Dalio: In-Kernel Centralized Replication for Key-Value Stores

Gyuyeong KIM

doi:10.1587/transinf.2024EDL8060

1. Introduction

Key-value stores are essential building blocks of modern online services. To mask failures, items in a data shard are often replicated over multiple servers, typically 3 replicas [1], [2]. Traditionally, replication is performed by distributed protocols. Leader-based protocols [3], [4] can achieve linearizability easily but suffer from poor performance as only the leader handles requests. To improve performance, leaderless replication [2], [5] allows any replica to handle reads and writes but fails to achieve linearly-increasing performance due to extra coordination overhead for linearizability.

A recent work [6] shows that performing centralized leaderless replication provides high performance and linearizability. In particular, it moves the entire replication function into the Top-of-Rack (ToR) switch. The switch coordinates writes among replicas by maintaining the list of temporarily inconsistent keys (i.e., dirty set) due to pending writes. The switch also tracks the number of aggregated write replies, and commits the write when all replies are aggregated. For reads, the switch sends requests to a random replica by default. However, if the requested key is included in the dirty set, the switch forwards the requests to the latest known consistent replica, which is also tracked in the switch. Write coordination overhead is reduced as the replication function is offloaded from storage servers to the network. In addition, linearizability can be ensured since reads can always be forwarded to a consistent replica, even if the key is inconsistent.

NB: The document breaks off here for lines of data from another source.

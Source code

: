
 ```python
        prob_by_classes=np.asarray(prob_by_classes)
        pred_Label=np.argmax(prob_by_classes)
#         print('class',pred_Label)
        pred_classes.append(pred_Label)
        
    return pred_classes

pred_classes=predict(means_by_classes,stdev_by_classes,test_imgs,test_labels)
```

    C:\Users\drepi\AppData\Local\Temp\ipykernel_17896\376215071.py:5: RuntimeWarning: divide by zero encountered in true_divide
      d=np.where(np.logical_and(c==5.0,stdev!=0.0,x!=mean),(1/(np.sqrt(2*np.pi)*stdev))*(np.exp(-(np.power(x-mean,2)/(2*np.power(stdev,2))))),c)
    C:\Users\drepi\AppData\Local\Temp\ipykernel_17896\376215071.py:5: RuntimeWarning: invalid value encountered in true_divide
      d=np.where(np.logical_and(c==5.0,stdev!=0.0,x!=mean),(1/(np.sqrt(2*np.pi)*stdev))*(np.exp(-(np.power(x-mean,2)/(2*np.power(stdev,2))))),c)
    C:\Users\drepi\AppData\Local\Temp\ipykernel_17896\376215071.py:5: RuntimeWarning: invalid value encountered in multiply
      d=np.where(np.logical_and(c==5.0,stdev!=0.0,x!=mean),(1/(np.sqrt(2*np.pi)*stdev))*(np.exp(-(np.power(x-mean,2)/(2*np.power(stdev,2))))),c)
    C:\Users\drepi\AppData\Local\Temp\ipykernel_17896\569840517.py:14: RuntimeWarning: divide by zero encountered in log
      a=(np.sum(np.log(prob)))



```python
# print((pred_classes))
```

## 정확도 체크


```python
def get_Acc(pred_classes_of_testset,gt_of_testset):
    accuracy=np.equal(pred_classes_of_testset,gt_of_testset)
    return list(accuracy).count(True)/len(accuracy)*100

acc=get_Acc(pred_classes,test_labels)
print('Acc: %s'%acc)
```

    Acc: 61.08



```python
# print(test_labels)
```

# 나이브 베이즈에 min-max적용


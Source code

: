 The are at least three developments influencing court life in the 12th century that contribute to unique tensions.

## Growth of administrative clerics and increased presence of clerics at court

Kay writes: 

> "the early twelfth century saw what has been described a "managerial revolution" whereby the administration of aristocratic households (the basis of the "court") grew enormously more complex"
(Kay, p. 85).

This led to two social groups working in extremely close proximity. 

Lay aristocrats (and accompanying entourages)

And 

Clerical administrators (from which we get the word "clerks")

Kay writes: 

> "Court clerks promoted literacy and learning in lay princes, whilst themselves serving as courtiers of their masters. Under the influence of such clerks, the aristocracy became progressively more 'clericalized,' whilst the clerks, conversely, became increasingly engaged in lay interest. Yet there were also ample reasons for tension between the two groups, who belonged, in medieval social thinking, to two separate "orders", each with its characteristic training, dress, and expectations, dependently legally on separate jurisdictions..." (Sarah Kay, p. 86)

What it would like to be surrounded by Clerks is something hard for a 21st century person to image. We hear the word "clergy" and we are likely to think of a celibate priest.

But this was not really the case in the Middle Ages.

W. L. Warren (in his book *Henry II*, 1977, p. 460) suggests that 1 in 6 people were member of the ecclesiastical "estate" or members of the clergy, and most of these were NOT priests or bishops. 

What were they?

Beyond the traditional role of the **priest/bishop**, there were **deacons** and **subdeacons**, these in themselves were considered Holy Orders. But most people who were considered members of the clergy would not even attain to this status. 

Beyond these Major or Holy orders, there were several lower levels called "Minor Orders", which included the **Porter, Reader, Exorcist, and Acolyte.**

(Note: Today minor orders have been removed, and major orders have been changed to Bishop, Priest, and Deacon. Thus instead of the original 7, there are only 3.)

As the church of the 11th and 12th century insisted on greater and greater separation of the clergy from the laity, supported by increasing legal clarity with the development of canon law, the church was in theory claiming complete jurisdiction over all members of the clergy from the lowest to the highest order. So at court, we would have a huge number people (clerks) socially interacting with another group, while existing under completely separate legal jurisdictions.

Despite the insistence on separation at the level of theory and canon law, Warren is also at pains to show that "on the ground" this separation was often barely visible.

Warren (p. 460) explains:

Unfortunately, the existing work has limitations as follows. First, they rely on specialized hardware like an Intel Tofino ASIC [7], which is not widely available in modern data centers. Second, they require all replicas to be under the same rack due to L2 multicast, which means the request cannot be delivered to other racks. Third, the resource constraints of switch hardware pose several limits on applications. For example, item key size is limited to 4 bytes, which is insufficient for typical workloads where key sizes are tens of bytes [8].

To this end, we present Dalio, a software-based centralized replication system that provides high performance without relying on specialized hardware. Our key idea is to build a replication coordinator in per-shard load balancers by leveraging the power of extended Berkeley Packet Filter (eBPF) [9]. The insights behind the idea are as follows. First, storage servers in the same replication group are connected via a software per-shard load balancer (PSLB) [10] that determines destination replicas. Therefore, PSLBs are a vantage point for centralized replication similar to the ToR switch.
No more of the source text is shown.